(Excerpts from a dataset)
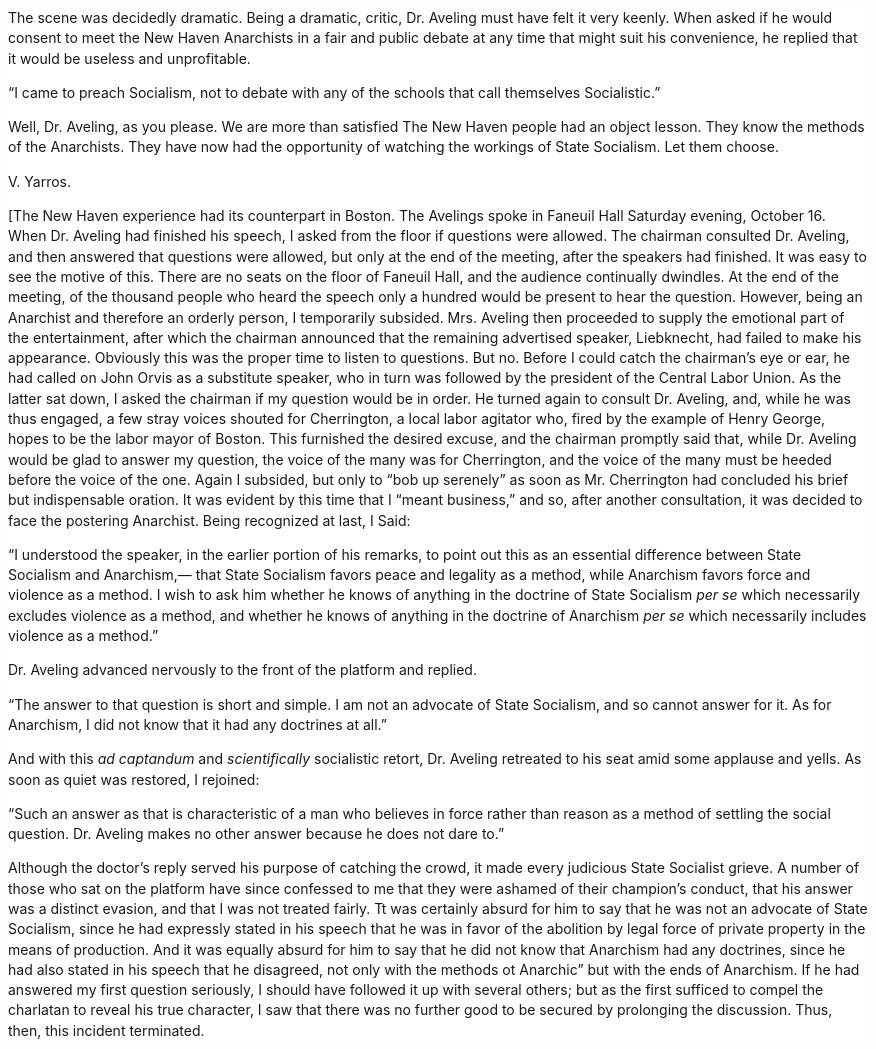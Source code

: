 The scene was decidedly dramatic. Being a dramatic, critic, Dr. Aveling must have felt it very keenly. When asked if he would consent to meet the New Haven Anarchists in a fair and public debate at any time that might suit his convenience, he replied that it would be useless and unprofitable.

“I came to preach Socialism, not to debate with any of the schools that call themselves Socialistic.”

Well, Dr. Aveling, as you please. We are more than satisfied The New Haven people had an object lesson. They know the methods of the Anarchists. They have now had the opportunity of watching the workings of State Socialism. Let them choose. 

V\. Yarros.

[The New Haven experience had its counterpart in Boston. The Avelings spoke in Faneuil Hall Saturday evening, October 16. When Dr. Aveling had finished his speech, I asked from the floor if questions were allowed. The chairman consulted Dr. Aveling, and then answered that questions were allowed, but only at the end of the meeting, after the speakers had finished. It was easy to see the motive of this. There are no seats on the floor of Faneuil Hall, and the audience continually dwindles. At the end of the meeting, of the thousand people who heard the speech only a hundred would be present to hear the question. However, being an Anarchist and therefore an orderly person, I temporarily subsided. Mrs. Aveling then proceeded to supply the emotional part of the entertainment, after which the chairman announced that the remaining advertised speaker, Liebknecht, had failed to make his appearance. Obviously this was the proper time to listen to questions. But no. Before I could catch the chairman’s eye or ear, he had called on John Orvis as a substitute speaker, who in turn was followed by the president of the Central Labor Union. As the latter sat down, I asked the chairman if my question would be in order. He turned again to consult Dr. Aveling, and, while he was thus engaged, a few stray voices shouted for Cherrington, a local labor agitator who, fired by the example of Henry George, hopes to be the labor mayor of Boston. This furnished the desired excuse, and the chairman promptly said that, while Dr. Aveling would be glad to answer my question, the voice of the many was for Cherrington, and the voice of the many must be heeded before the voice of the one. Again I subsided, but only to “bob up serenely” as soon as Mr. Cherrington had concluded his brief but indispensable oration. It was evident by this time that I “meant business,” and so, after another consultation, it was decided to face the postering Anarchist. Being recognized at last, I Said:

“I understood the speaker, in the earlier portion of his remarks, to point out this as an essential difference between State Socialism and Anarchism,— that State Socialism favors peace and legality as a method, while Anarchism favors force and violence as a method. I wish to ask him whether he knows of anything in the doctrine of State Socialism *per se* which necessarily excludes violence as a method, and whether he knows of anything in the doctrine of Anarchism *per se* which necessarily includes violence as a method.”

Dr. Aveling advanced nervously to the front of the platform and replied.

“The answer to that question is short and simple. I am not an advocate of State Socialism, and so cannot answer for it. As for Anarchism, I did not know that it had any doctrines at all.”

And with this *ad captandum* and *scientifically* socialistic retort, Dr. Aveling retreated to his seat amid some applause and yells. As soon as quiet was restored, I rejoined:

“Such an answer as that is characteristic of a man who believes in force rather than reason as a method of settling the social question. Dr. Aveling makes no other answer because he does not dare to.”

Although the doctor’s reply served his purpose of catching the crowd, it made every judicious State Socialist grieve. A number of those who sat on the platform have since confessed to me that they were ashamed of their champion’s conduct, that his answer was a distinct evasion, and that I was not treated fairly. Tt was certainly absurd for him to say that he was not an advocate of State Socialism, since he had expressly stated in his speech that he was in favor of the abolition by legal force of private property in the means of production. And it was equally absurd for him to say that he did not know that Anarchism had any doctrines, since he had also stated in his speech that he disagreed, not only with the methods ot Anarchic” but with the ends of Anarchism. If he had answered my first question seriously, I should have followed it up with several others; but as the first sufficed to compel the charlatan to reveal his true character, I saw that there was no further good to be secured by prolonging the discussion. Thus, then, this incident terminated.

▶ [What is needed]: Go through the data above and print exactly the lines from its first line through the line holding "came to preach", both included, leaving pictures aside.

▶ [Result for this task]:
Source code

: The scene was decidedly dramatic. Being a dramatic, critic, Dr. Aveling must have felt it very keenly. When asked if he would consent to meet the New Haven Anarchists in a fair and public debate at any time that might suit his convenience, he replied that it would be useless and unprofitable.

“I came to preach Socialism, not to debate with any of the schools that call themselves Socialistic.”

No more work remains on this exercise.